Studies in the Art Anatomy of Animals
(London: Macmillan.)

The first book presenting, in Seton’s words, “the general principles of Comparative Anatomy applied to Art.” The book showed motion and muscles, fur and claw, details and proportions, of several birds and mammals.  A tour de force of classic scientific illustration, it also proves that the finest representations of animals are made from the inside out. An artist cannot convey the outward appearance of animal life without understanding its structure.

Important quote: “In every case art is a conventional abstract from nature, and its appeal to the imagination must necessarily be influenced largely by nature.”


Wild Animals I Have Known
(New York: Charles Scribner’s Sons.)

The book that led to Seton achieving best seller status was published near the end of the year. The “Lobo,” “Silverspot,” and other stories became classics read by several generations of American youth.

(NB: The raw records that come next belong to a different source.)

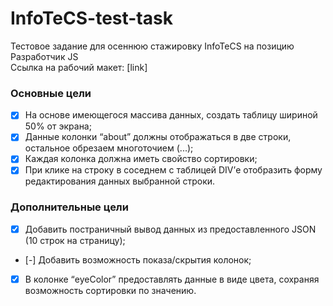 # InfoTeCS-test-task
Тестовое задание для осеннюю стажировку InfoTeCS на позицию Разработчик JS  
Ссылка на рабочий макет: [link]

### Основные цели

- [x] На основе имеющегося массива данных, создать таблицу шириной 50% от экрана;
- [x] Данные колонки “about” должны отображаться в две строки, остальное обрезаем многоточием (...);
- [x] Каждая колонка должна иметь свойство сортировки;
- [x] При клике на строку в соседнем с таблицей DIV’е отобразить форму редактирования данных выбранной строки.

### Дополнительные цели
- [x]	Добавить постраничный вывод данных из предоставленного JSON (10 строк на страницу);
- [-]	Добавить возможность показа/скрытия колонок;
- [x]	В колонке “eyeColor” предоставлять данные в виде цвета, сохраняя возможность сортировки по значению.
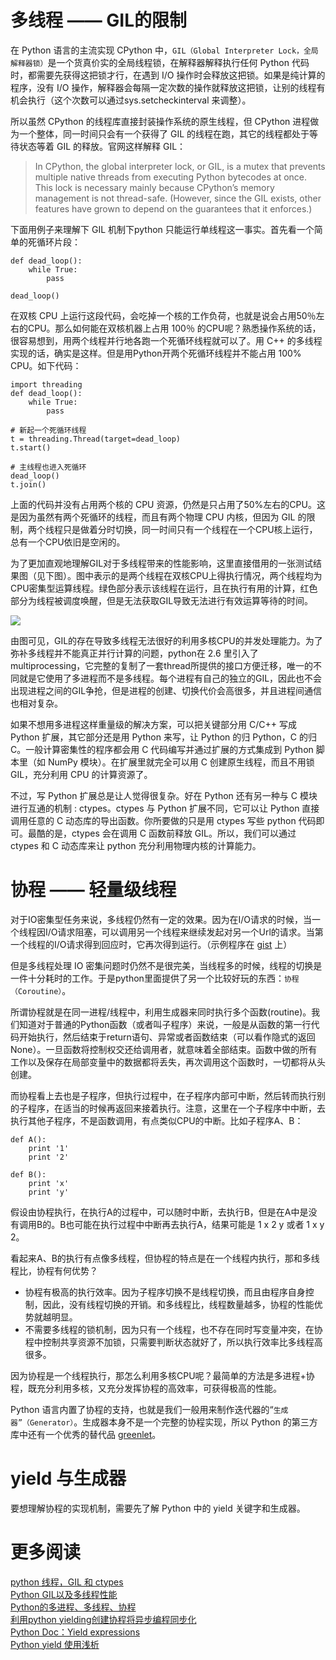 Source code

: # 多线程 —— GIL的限制

在 Python 语言的主流实现 CPython 中，`GIL（Global Interpreter Lock，全局解释器锁）`是一个货真价实的全局线程锁，在解释器解释执行任何 Python 代码时，都需要先获得这把锁才行，在遇到 I/O 操作时会释放这把锁。如果是纯计算的程序，没有 I/O 操作，解释器会每隔一定次数的操作就释放这把锁，让别的线程有机会执行（这个次数可以通过sys.setcheckinterval 来调整）。

所以虽然 CPython 的线程库直接封装操作系统的原生线程，但 CPython 进程做为一个整体，同一时间只会有一个获得了 GIL 的线程在跑，其它的线程都处于等待状态等着 GIL 的释放。官网这样解释 GIL：

> In CPython, the global interpreter lock, or GIL, is a mutex that prevents multiple native threads from executing Python bytecodes at once. This lock is necessary mainly because CPython’s memory management is not thread-safe. (However, since the GIL exists, other features have grown to depend on the guarantees that it enforces.)

下面用例子来理解下 GIL 机制下python 只能运行单线程这一事实。首先看一个简单的死循环片段：

    def dead_loop():
        while True:
            pass
    
    dead_loop()

在双核 CPU 上运行这段代码，会吃掉一个核的工作负荷，也就是说会占用50％左右的CPU。那么如何能在双核机器上占用 100％ 的CPU呢？熟悉操作系统的话，很容易想到，用两个线程并行地各跑一个死循环线程就可以了。用 C++ 的多线程实现的话，确实是这样。但是用Python开两个死循环线程并不能占用 100% CPU。如下代码：

    import threading
    def dead_loop():
        while True:
            pass
    
    # 新起一个死循环线程
    t = threading.Thread(target=dead_loop)
    t.start()
    
    # 主线程也进入死循环
    dead_loop()
    t.join()

上面的代码并没有占用两个核的 CPU 资源，仍然是只占用了50%左右的CPU。这是因为虽然有两个死循环的线程，而且有两个物理 CPU 内核，但因为 GIL 的限制，两个线程只是做着分时切换，同一时间只有一个线程在一个CPU核上运行，总有一个CPU依旧是空闲的。

为了更加直观地理解GIL对于多线程带来的性能影响，这里直接借用的一张测试结果图（见下图）。图中表示的是两个线程在双核CPU上得执行情况，两个线程均为CPU密集型运算线程。绿色部分表示该线程在运行，且在执行有用的计算，红色部分为线程被调度唤醒，但是无法获取GIL导致无法进行有效运算等待的时间。 

![][1]

由图可见，GIL的存在导致多线程无法很好的利用多核CPU的并发处理能力。为了弥补多线程并不能真正并行计算的问题，python在 2.6 里引入了multiprocessing，它完整的复制了一套thread所提供的接口方便迁移，唯一的不同就是它使用了多进程而不是多线程。每个进程有自己的独立的GIL，因此也不会出现进程之间的GIL争抢，但是进程的创建、切换代价会高很多，并且进程间通信也相对复杂。

如果不想用多进程这样重量级的解决方案，可以把关键部分用 C/C++ 写成 Python 扩展，其它部分还是用 Python 来写，让 Python 的归 Python，C 的归 C。一般计算密集性的程序都会用 C 代码编写并通过扩展的方式集成到 Python 脚本里（如 NumPy 模块）。在扩展里就完全可以用 C 创建原生线程，而且不用锁 GIL，充分利用 CPU 的计算资源了。

不过，写 Python 扩展总是让人觉得很复杂。好在 Python 还有另一种与 C 模块进行互通的机制 : ctypes。ctypes 与 Python 扩展不同，它可以让 Python 直接调用任意的 C 动态库的导出函数。你所要做的只是用 ctypes 写些 python 代码即可。最酷的是，ctypes 会在调用 C 函数前释放 GIL。所以，我们可以通过 ctypes 和 C 动态库来让 python 充分利用物理内核的计算能力。

# 协程 —— 轻量级线程

对于IO密集型任务来说，多线程仍然有一定的效果。因为在I/O请求的时候，当一个线程因I/O请求阻塞，可以调用另一个线程来继续发起对另一个Url的请求。当第一个线程的I/O请求得到回应时，它再次得到运行。（示例程序在 [gist](https://gist.github.com/xuelangZF/fd6d7ace685853945c589285ab2d7b1f) 上）

但是多线程处理 IO 密集问题时仍然不是很完美，当线程多的时候，线程的切换是一件十分耗时的工作。于是python里面提供了另一个比较好玩的东西：`协程（Coroutine）`。

所谓协程就是在同一进程/线程中，利用生成器来同时执行多个函数(routine)。我们知道对于普通的Python函数（或者叫子程序）来说，一般是从函数的第一行代码开始执行，然后结束于return语句、异常或者函数结束（可以看作隐式的返回None）。一旦函数将控制权交还给调用者，就意味着全部结束。函数中做的所有工作以及保存在局部变量中的数据都将丢失，再次调用这个函数时，一切都将从头创建。

而协程看上去也是子程序，但执行过程中，在子程序内部可中断，然后转而执行别的子程序，在适当的时候再返回来接着执行。注意，这里在一个子程序中中断，去执行其他子程序，不是函数调用，有点类似CPU的中断。比如子程序A、B：

    def A():
        print '1'
        print '2'
    
    def B():
        print 'x'
        print 'y'

假设由协程执行，在执行A的过程中，可以随时中断，去执行B，但是在A中是没有调用B的。B也可能在执行过程中中断再去执行A，结果可能是 1 x 2 y 或者 1 x y 2。

看起来A、B的执行有点像多线程，但协程的特点是在一个线程内执行，那和多线程比，协程有何优势？

* 协程有极高的执行效率。因为子程序切换不是线程切换，而且由程序自身控制，因此，没有线程切换的开销。和多线程比，线程数量越多，协程的性能优势就越明显。
* 不需要多线程的锁机制，因为只有一个线程，也不存在同时写变量冲突，在协程中控制共享资源不加锁，只需要判断状态就好了，所以执行效率比多线程高很多。

因为协程是一个线程执行，那怎么利用多核CPU呢？最简单的方法是多进程+协程，既充分利用多核，又充分发挥协程的高效率，可获得极高的性能。

Python 语言内置了协程的支持，也就是我们一般用来制作迭代器的“`生成器”（Generator）`。生成器本身不是一个完整的协程实现，所以 Python 的第三方库中还有一个优秀的替代品 [greenlet](https://github.com/python-greenlet/greenlet)。



# yield 与生成器

要想理解协程的实现机制，需要先了解 Python 中的 yield 关键字和生成器。


# 更多阅读

[python 线程，GIL 和 ctypes](http://zhuoqiang.me/python-thread-gil-and-ctypes.html)  
[Python GIL以及多线程性能](http://cenalulu.github.io/python/gil-in-python/)  
[Python的多进程、多线程、协程](https://www.zybuluo.com/chyoo1991/note/179220)  
[利用python yielding创建协程将异步编程同步化](http://www.jackyshen.com/2015/05/21/async-operations-in-form-of-sync-programming-with-python-yielding/)  
[Python Doc：Yield expressions](https://docs.python.org/2/reference/expressions.html#yield-expressions)  
[Python yield 使用浅析](http://www.ibm.com/developerworks/cn/opensource/os-cn-python-yield/)  



[1]: http://7xrlu9.com1.z0.glb.clouddn.com/Python_Coroutine_1.png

Quote: “Such a collection of histories naturally suggests a common thought – a moral it would have been called in the last century.  No doubt each different mind will find a moral to its taste, but I hope some will herein find emphasized a moral as old as Scripture—we and the beasts are kin. Man has nothing that the animals have not at least a vestige of, the animals have nothing that man does not in some degree share…Since, then, the animals are creatures with wants and feelings differing only in degree from our own, they surely have their rights.”

“Lobo, the King of Currumpaw.” The great and big-hearted wolf is characterized by physical prowess, strength & honor, intelligence, stealth, critical thinking. Lobo shows a visceral rejection of technology. He is motivated by loyalty and love, but is ultimately defeated by the narrator who uses underhanded tactics. In a larger sense, this is an undermining of nature itself.

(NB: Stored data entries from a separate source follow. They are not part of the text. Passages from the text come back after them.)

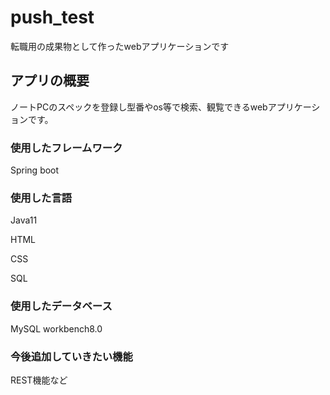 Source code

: # push_test

転職用の成果物として作ったwebアプリケーションです

## アプリの概要
ノートPCのスペックを登録し型番やos等で検索、観覧できるwebアプリケーションです。



### 使用したフレームワーク

Spring boot



### 使用した言語

Java11

HTML

CSS

SQL



### 使用したデータベース

MySQL workbench8.0



### 今後追加していきたい機能


REST機能など
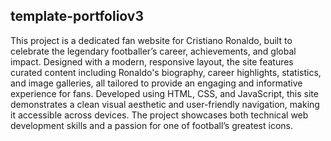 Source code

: ## template-portfoliov3

This project is a dedicated fan website for Cristiano Ronaldo, built to celebrate the legendary footballer’s career, achievements, and global impact. Designed with a modern, responsive layout, the site features curated content including Ronaldo's biography, career highlights, statistics, and image galleries, all tailored to provide an engaging and informative experience for fans. Developed using HTML, CSS, and JavaScript, this site demonstrates a clean visual aesthetic and user-friendly navigation, making it accessible across devices. The project showcases both technical web development skills and a passion for one of football’s greatest icons.
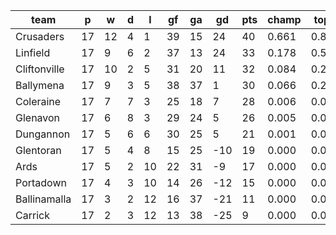 |     team     | p  | w  | d | l  | gf | ga | gd  | pts | champ | top2  | top3  | top4  |  5-7  | bot4  | bot3  | bot2  |
|--------------|----|----|---|----|----|----|-----|-----|-------|-------|-------|-------|-------|-------|-------|-------|
| Crusaders    | 17 | 12 | 4 |  1 | 39 | 15 |  24 |  40 | 0.661 | 0.870 | 0.954 | 0.988 | 0.012 | 0.000 | 0.000 | 0.000|
| Linfield     | 17 |  9 | 6 |  2 | 37 | 13 |  24 |  33 | 0.178 | 0.512 | 0.745 | 0.890 | 0.108 | 0.000 | 0.000 | 0.000|
| Cliftonville | 17 | 10 | 2 |  5 | 31 | 20 |  11 |  32 | 0.084 | 0.291 | 0.546 | 0.774 | 0.222 | 0.001 | 0.000 | 0.000|
| Ballymena    | 17 |  9 | 3 |  5 | 38 | 37 |   1 |  30 | 0.066 | 0.246 | 0.484 | 0.720 | 0.274 | 0.001 | 0.000 | 0.000|
| Coleraine    | 17 |  7 | 7 |  3 | 25 | 18 |   7 |  28 | 0.006 | 0.041 | 0.130 | 0.283 | 0.654 | 0.015 | 0.002 | 0.000|
| Glenavon     | 17 |  6 | 8 |  3 | 29 | 24 |   5 |  26 | 0.005 | 0.034 | 0.112 | 0.259 | 0.665 | 0.020 | 0.003 | 0.000|
| Dungannon    | 17 |  5 | 6 |  6 | 30 | 25 |   5 |  21 | 0.001 | 0.007 | 0.027 | 0.080 | 0.680 | 0.086 | 0.028 | 0.007|
| Glentoran    | 17 |  5 | 4 |  8 | 15 | 25 | -10 |  19 | 0.000 | 0.000 | 0.001 | 0.003 | 0.150 | 0.585 | 0.282 | 0.105|
| Ards         | 17 |  5 | 2 | 10 | 22 | 31 |  -9 |  17 | 0.000 | 0.000 | 0.001 | 0.004 | 0.187 | 0.491 | 0.233 | 0.086|
| Portadown    | 17 |  4 | 3 | 10 | 14 | 26 | -12 |  15 | 0.000 | 0.000 | 0.000 | 0.000 | 0.035 | 0.871 | 0.671 | 0.352|
| Ballinamalla | 17 |  3 | 2 | 12 | 16 | 37 | -21 |  11 | 0.000 | 0.000 | 0.000 | 0.000 | 0.011 | 0.943 | 0.836 | 0.613|
| Carrick      | 17 |  2 | 3 | 12 | 13 | 38 | -25 |   9 | 0.000 | 0.000 | 0.000 | 0.000 | 0.002 | 0.986 | 0.944 | 0.836|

“Silverspot, the Story of a Crow.” Leaders of crow flocks are the “oldest and wisest” and “strongest and bravest.” This serves as a model for Woodcraft leadership. Silverspot leads by example and force of character.  Leadership requires the ability to convey one’s will while at the same time requiring of the true leader to take the same physical risks and a willingness to do the same jobs as anyone else.

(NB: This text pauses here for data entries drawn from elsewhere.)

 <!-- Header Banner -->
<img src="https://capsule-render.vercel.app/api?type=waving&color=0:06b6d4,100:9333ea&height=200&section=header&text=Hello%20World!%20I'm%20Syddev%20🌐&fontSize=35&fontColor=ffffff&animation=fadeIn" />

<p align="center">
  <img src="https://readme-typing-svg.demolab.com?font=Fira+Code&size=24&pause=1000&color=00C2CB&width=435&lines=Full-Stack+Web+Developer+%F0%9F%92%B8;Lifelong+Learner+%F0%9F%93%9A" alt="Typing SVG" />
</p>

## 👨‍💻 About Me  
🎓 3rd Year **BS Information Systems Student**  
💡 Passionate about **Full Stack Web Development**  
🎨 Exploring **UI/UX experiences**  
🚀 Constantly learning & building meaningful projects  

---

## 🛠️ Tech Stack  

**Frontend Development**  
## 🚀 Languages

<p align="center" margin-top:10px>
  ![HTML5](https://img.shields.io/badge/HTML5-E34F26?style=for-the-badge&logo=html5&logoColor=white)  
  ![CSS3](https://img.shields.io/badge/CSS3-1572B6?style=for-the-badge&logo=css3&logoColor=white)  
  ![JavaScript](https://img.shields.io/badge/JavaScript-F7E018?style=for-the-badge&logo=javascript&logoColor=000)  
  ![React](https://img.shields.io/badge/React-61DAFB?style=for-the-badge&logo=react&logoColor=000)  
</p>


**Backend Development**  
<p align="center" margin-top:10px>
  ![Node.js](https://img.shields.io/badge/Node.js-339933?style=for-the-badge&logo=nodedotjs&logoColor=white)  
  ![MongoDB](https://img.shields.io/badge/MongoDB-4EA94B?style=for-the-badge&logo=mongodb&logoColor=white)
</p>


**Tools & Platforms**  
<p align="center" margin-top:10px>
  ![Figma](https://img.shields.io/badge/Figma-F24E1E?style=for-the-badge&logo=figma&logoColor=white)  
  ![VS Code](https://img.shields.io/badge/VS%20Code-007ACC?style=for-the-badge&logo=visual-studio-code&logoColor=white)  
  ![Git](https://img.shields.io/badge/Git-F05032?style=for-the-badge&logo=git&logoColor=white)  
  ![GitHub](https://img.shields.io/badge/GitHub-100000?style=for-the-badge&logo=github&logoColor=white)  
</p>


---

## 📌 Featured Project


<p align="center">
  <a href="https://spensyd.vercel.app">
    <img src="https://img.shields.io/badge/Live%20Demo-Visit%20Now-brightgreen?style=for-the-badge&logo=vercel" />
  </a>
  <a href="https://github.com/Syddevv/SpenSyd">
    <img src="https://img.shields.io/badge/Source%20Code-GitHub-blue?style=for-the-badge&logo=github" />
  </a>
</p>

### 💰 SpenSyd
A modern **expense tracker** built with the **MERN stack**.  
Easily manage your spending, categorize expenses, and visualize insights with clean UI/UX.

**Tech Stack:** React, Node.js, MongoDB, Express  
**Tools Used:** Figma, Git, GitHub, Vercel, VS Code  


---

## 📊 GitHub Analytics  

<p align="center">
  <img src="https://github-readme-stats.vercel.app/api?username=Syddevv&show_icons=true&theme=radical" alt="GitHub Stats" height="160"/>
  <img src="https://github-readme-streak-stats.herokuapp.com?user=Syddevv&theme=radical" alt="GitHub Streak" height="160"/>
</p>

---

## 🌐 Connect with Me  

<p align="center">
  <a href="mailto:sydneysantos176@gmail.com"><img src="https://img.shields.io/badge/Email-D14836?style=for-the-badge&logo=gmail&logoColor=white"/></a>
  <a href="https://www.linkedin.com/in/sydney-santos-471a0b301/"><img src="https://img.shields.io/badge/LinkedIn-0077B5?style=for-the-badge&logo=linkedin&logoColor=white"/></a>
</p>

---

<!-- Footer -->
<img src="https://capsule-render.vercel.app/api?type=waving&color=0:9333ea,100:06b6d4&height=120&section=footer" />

“Raggylug, the Story of a Cottontail Rabbit.” From a rabbit’s point of view, predators are villainous. Rag learns the art of woodcraft – how to thrive through co-existing with the environment, surviving by his strength and wits. This lesson is clearly also for us. But there is also this: “No wild animal dies of old age.  Its life has soon or late a tragic end.”

“Bingo, the Story of My Dog.” The narrator is caught in his own wolf traps and is soon surrounded by wolves.  From afar, Bingo senses his plight, and comes to the rescue. The story is about the high moral value of loyalty. At the same time, dogs have less sense than wolves; Bingo falls victim to poison left for wolves, showing in a larger sense, the results of our war on nature: we kill the things (and the ones) we love.

“The Springfield Fox.” A fox exhibits a craftiness that demonstrates intent, and thus a high degree of consciousness. Common sense rules for foxes could be read as having value for us as well. In the end a mother kills its kit rather than see it chained. Seton faced criticism for what were seen as exaggerated accounts of complex animal behavior.

“The Pacing Mustang.” A relentlessly hunted horse commits suicide rather than lose its freedom. Many stories in this book chronicle men’s cruelty to animals. Here, the hunters want to kill or capture the animal precisely because of its dedication to freedom. The horse is morally superior to those who would destroy it. Like most of the others here, this story is about the human need to destroy nature, in part, just to prove that we can do it.

“Wully, the Story of a Yaller Dog.” The hero of this story remains doggedly loyal to a worthless master who has abandoned him.  The betrayed and heartbroken Wully eventually becomes a murderer, an enemy to the world of men and sheep.  This is about the immorality of abuse and neglect.

“Redruff, the Story of the Don Valley Partridge.” A flock of birds tries to make a home, but persecution by humans and terrible weather destroy them all. A snare catches the bird: “Have the wild things no moral or legal rights? What right does man have to inflict such long and fearful agony on a fellow-creature, simply because the creature does not speak his language.”

“The Thought (Tail-piece).” This is a wordless story, an illustration of a nude man, a wolf, and a bird. Above them the life-giving sun while below is life-giving water. A spiral of dynamic energy inseparably connects them. Will we come to reconnection the interconnection before it is too late? Heady stuff for 1898!